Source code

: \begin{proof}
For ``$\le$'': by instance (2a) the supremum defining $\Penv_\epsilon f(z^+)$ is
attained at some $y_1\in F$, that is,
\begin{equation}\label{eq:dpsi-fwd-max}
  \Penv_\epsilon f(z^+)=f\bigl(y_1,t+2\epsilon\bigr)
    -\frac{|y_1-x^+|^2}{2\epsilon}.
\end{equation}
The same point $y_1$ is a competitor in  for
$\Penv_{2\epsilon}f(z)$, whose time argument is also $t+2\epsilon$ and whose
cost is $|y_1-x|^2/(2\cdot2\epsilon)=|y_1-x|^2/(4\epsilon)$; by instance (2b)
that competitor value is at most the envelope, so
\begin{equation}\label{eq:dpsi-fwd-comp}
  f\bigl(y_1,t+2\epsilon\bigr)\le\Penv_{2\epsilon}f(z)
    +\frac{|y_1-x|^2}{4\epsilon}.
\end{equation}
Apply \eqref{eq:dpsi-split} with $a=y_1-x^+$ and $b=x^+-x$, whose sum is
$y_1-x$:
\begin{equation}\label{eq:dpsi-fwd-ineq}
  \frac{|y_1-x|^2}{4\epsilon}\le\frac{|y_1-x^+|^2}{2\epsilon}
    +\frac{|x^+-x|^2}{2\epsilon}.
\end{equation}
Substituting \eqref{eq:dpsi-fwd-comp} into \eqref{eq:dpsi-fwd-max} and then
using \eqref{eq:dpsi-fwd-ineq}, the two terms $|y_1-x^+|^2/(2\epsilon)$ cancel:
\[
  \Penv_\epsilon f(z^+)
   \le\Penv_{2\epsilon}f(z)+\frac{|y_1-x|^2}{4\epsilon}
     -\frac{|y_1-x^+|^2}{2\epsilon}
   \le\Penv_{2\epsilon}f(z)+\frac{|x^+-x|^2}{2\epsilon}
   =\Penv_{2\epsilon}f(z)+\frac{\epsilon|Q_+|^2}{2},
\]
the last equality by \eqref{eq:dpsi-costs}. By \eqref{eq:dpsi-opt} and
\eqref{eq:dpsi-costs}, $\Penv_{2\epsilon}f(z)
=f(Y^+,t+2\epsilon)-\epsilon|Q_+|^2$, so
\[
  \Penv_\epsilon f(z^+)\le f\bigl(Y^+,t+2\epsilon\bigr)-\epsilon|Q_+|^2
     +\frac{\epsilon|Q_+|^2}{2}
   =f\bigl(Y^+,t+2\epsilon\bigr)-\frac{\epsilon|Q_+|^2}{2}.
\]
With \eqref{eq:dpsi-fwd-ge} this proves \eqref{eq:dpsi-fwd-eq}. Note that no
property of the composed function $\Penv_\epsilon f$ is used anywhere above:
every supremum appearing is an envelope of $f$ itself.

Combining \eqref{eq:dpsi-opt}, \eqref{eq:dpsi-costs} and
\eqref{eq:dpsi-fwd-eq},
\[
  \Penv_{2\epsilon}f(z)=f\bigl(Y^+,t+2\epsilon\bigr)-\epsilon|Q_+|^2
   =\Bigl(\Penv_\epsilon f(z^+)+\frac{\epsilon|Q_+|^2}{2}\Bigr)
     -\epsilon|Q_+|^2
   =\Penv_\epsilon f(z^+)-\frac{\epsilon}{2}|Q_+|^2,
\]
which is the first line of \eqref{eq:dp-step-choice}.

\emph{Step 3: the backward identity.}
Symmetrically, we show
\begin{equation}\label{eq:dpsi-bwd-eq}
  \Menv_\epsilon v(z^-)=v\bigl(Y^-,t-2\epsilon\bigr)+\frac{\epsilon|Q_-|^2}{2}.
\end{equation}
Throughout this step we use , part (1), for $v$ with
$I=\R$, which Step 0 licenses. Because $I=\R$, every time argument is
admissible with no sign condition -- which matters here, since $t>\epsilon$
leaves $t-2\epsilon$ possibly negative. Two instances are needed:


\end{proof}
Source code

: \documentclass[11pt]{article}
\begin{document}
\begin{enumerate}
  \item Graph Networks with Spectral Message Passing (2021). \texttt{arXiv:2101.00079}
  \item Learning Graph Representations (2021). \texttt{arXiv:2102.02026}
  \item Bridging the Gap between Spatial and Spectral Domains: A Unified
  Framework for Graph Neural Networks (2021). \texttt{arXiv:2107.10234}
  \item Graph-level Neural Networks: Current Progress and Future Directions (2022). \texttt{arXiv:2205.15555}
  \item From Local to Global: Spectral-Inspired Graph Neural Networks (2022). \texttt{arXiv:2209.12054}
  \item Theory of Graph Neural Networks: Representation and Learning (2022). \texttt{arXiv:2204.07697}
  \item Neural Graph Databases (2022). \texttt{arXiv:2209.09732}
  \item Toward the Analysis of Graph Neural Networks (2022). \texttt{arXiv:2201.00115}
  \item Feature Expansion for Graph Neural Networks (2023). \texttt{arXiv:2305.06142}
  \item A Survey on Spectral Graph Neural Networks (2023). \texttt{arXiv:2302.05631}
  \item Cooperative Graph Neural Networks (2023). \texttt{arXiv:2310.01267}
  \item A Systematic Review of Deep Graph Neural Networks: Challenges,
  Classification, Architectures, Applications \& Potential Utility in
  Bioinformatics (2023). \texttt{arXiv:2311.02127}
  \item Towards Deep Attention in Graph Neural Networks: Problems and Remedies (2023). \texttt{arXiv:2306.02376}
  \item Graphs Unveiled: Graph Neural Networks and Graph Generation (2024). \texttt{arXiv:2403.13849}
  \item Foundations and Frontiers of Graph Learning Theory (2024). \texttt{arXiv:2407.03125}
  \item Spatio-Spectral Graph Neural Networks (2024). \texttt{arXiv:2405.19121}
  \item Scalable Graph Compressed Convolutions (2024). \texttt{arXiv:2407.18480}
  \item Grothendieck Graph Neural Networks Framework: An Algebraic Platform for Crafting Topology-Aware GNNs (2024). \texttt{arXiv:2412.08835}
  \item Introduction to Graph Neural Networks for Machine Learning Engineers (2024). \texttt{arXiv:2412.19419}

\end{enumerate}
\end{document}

◆ **DIRECTIONS FOR THIS TASK**:
Copy all lines of the preceding data that hold the word "argument".

◆ **EXERCISE RESPONSE**:
$\Penv_{2\epsilon}f(z)$, whose time argument is also $t+2\epsilon$ and whose
$I=\R$, which Step 0 licenses. Because $I=\R$, every time argument is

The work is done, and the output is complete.